On several occasions in the past I’ve speculated on when, in the history of American outdoor culture, the hook and bullet sides of being in the outdoors separated as thoroughly as they have from the recreational sides. Today we have REI and we have Cabelas, and a cultural chasm between the two. The antipathy often expressed by one side towards the other can be quite severe.
I assume I am correct in thinking this was not always the case. At one point, perhaps when the US population was smaller and the distinction between rural and suburban ways of life less drastic, getting outside was getting outside. Then again, perhaps it has only been in the haze of post-WWII affluence that large numbers have had the leisure to get outside for purely recreational purposes. Perhaps this same haze has given us too much free time to contemplate identities built on the fragile moorings of non-life sustaining activities, which has given rise to the culture war which permeates so many aspects of contemporary American life.

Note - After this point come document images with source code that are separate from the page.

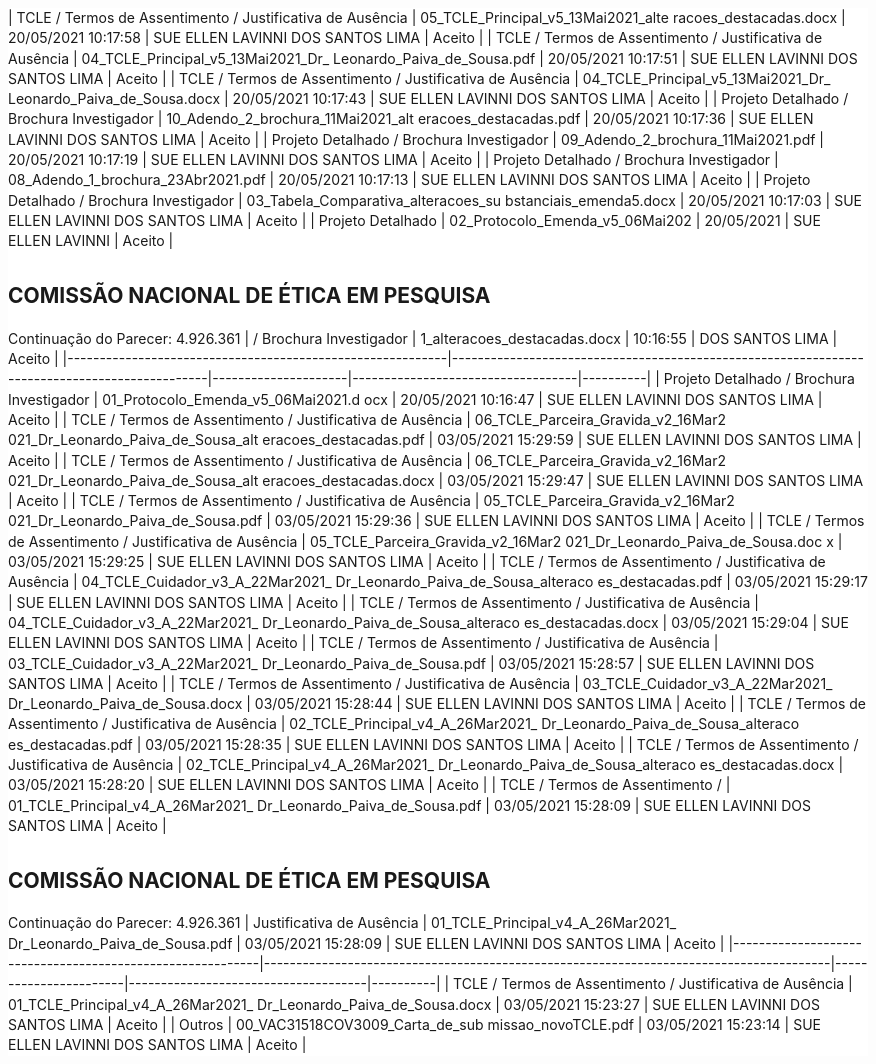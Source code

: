 | TCLE / Termos de Assentimento / Justificativa de Ausência | 05_TCLE_Principal_v5_13Mai2021_alte racoes_destacadas.docx      | 20/05/2021 10:17:58   | SUE ELLEN LAVINNI DOS SANTOS LIMA   | Aceito   |
| TCLE / Termos de Assentimento / Justificativa de Ausência | 04_TCLE_Principal_v5_13Mai2021_Dr_ Leonardo_Paiva_de_Sousa.pdf  | 20/05/2021 10:17:51   | SUE ELLEN LAVINNI DOS SANTOS LIMA   | Aceito   |
| TCLE / Termos de Assentimento / Justificativa de Ausência | 04_TCLE_Principal_v5_13Mai2021_Dr_ Leonardo_Paiva_de_Sousa.docx | 20/05/2021 10:17:43   | SUE ELLEN LAVINNI DOS SANTOS LIMA   | Aceito   |
| Projeto Detalhado / Brochura Investigador                 | 10_Adendo_2_brochura_11Mai2021_alt eracoes_destacadas.pdf       | 20/05/2021 10:17:36   | SUE ELLEN LAVINNI DOS SANTOS LIMA   | Aceito   |
| Projeto Detalhado / Brochura Investigador                 | 09_Adendo_2_brochura_11Mai2021.pdf                              | 20/05/2021 10:17:19   | SUE ELLEN LAVINNI DOS SANTOS LIMA   | Aceito   |
| Projeto Detalhado / Brochura Investigador                 | 08_Adendo_1_brochura_23Abr2021.pdf                              | 20/05/2021 10:17:13   | SUE ELLEN LAVINNI DOS SANTOS LIMA   | Aceito   |
| Projeto Detalhado / Brochura Investigador                 | 03_Tabela_Comparativa_alteracoes_su bstanciais_emenda5.docx     | 20/05/2021 10:17:03   | SUE ELLEN LAVINNI DOS SANTOS LIMA   | Aceito   |
| Projeto Detalhado                                         | 02_Protocolo_Emenda_v5_06Mai202                                 | 20/05/2021            | SUE ELLEN LAVINNI                   | Aceito   |

## COMISSÃO NACIONAL DE ÉTICA EM PESQUISA

Continuação do Parecer: 4.926.361
| / Brochura Investigador                                   | 1_alteracoes_destacadas.docx                                                                  | 10:16:55            | DOS SANTOS LIMA                   | Aceito   |
|-----------------------------------------------------------|-----------------------------------------------------------------------------------------------|---------------------|-----------------------------------|----------|
| Projeto Detalhado / Brochura Investigador                 | 01_Protocolo_Emenda_v5_06Mai2021.d ocx                                                        | 20/05/2021 10:16:47 | SUE ELLEN LAVINNI DOS SANTOS LIMA | Aceito   |
| TCLE / Termos de Assentimento / Justificativa de Ausência | 06_TCLE_Parceira_Gravida_v2_16Mar2 021_Dr_Leonardo_Paiva_de_Sousa_alt eracoes_destacadas.pdf  | 03/05/2021 15:29:59 | SUE ELLEN LAVINNI DOS SANTOS LIMA | Aceito   |
| TCLE / Termos de Assentimento / Justificativa de Ausência | 06_TCLE_Parceira_Gravida_v2_16Mar2 021_Dr_Leonardo_Paiva_de_Sousa_alt eracoes_destacadas.docx | 03/05/2021 15:29:47 | SUE ELLEN LAVINNI DOS SANTOS LIMA | Aceito   |
| TCLE / Termos de Assentimento / Justificativa de Ausência | 05_TCLE_Parceira_Gravida_v2_16Mar2 021_Dr_Leonardo_Paiva_de_Sousa.pdf                         | 03/05/2021 15:29:36 | SUE ELLEN LAVINNI DOS SANTOS LIMA | Aceito   |
| TCLE / Termos de Assentimento / Justificativa de Ausência | 05_TCLE_Parceira_Gravida_v2_16Mar2 021_Dr_Leonardo_Paiva_de_Sousa.doc x                       | 03/05/2021 15:29:25 | SUE ELLEN LAVINNI DOS SANTOS LIMA | Aceito   |
| TCLE / Termos de Assentimento / Justificativa de Ausência | 04_TCLE_Cuidador_v3_A_22Mar2021_ Dr_Leonardo_Paiva_de_Sousa_alteraco es_destacadas.pdf        | 03/05/2021 15:29:17 | SUE ELLEN LAVINNI DOS SANTOS LIMA | Aceito   |
| TCLE / Termos de Assentimento / Justificativa de Ausência | 04_TCLE_Cuidador_v3_A_22Mar2021_ Dr_Leonardo_Paiva_de_Sousa_alteraco es_destacadas.docx       | 03/05/2021 15:29:04 | SUE ELLEN LAVINNI DOS SANTOS LIMA | Aceito   |
| TCLE / Termos de Assentimento / Justificativa de Ausência | 03_TCLE_Cuidador_v3_A_22Mar2021_ Dr_Leonardo_Paiva_de_Sousa.pdf                               | 03/05/2021 15:28:57 | SUE ELLEN LAVINNI DOS SANTOS LIMA | Aceito   |
| TCLE / Termos de Assentimento / Justificativa de Ausência | 03_TCLE_Cuidador_v3_A_22Mar2021_ Dr_Leonardo_Paiva_de_Sousa.docx                              | 03/05/2021 15:28:44 | SUE ELLEN LAVINNI DOS SANTOS LIMA | Aceito   |
| TCLE / Termos de Assentimento / Justificativa de Ausência | 02_TCLE_Principal_v4_A_26Mar2021_ Dr_Leonardo_Paiva_de_Sousa_alteraco es_destacadas.pdf       | 03/05/2021 15:28:35 | SUE ELLEN LAVINNI DOS SANTOS LIMA | Aceito   |
| TCLE / Termos de Assentimento / Justificativa de Ausência | 02_TCLE_Principal_v4_A_26Mar2021_ Dr_Leonardo_Paiva_de_Sousa_alteraco es_destacadas.docx      | 03/05/2021 15:28:20 | SUE ELLEN LAVINNI DOS SANTOS LIMA | Aceito   |
| TCLE / Termos de Assentimento /                           | 01_TCLE_Principal_v4_A_26Mar2021_ Dr_Leonardo_Paiva_de_Sousa.pdf                              | 03/05/2021 15:28:09 | SUE ELLEN LAVINNI DOS SANTOS LIMA | Aceito   |

## COMISSÃO NACIONAL DE ÉTICA EM PESQUISA

Continuação do Parecer: 4.926.361
| Justificativa de Ausência                                 | 01_TCLE_Principal_v4_A_26Mar2021_ Dr_Leonardo_Paiva_de_Sousa.pdf                       | 03/05/2021 15:28:09   | SUE ELLEN LAVINNI DOS SANTOS LIMA   | Aceito   |
|-----------------------------------------------------------|----------------------------------------------------------------------------------------|-----------------------|-------------------------------------|----------|
| TCLE / Termos de Assentimento / Justificativa de Ausência | 01_TCLE_Principal_v4_A_26Mar2021_ Dr_Leonardo_Paiva_de_Sousa.docx                      | 03/05/2021 15:23:27   | SUE ELLEN LAVINNI DOS SANTOS LIMA   | Aceito   |
| Outros                                                    | 00_VAC31518COV3009_Carta_de_sub missao_novoTCLE.pdf                                    | 03/05/2021 15:23:14   | SUE ELLEN LAVINNI DOS SANTOS LIMA   | Aceito   |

Take coyote hunting as an example. In most western states, coyotes are classified as a predator, and can be hunted year-round, without limit, by anyone. This time of year they are one of the only things one can hunt, and thus serious hunters hunt coyotes in late winter. I assume almost none of them eat the coyotes they shoot. The normal narrative is that doing this helps control the population of these predators, and provides respite for ranchers of sheep and farmers of chickens.
Biologically, this is an absurd view. Coyotes have vastly expanded their North American range since 1500. They weren’t seen east of the Mississippi until the 1930s, and they now inhabit every state save Hawaii. Eastern coyotes are 30-50% heavier than western coyotes, and for at least several decades have been regularly forming Coywolf hybrids, usually when male coyotes mate with subordinate female wolves. A growing body of opinion holds that eastern coyotes are bigger because of wolf DNA, and not merely because of a robust diet of garbage and cats.
The point is that the last five centuries have consistently shown us that humans cannot significantly impact or control coyote populations. Even the most drastic poisoning operations in the early 1900s were remarkably ineffective. Coyotes have lots of pups, and when the populations come under external (non food) stress, they have even more.
Coyote hunters kill coyotes because they like killing coyotes. It is neither a harmful nor beneficial action for the ecosystem at large. This persistent mass delusion is a good example of the cultural belief the hook and bullet crowd uses to define itself. As is of course the contempt with which the prototypical Keen-shod REI denizen views coyote hunting and it’s proponents.
Another example is national parks. The REI crowd thinks nothing of going through a convoluted, irksome, advanced permitting process to go on a backpacking trip, nor driving a long ways and spending a lot of money on entrance fees, tourist food, and 28 dollar campsites. Few actively enjoy these aspects, but they are tolerable obstacles because the scenic reward at the end is so considerable. The hook and bullet view might be that only suckers and neophytes spend so much for an over-regulated, nanny-fied wilderness experience.
There are class dimensions here, but the cultural ones are far more robust.
In the end, the most important distinction might be in another place entirely. Most outdoor enthusiasts on the REI side favor day activities. The most popular outdoor pursuit, according to a report which came out around the latest Outdoor Retailer show, is running. A fine pursuit, but for 95% running has as much to do with the outdoors writ large as golf. The story is the same on the hook and bullet side; most folks prefer to fish somewhere reachable by road accessed downstream or motor power, and most hunters do so for the day and close to the road.
The outdoors, and the adventure found in it, is a mental construct. Mystery and challenge can be found almost anywhere, if your eyes can see it. But this creativity is predicated on the existence and influence of big places. If fewer people, for whatever reason, go big, that influence will grow faint, and the integrity of outdoor adventure will deteriorate.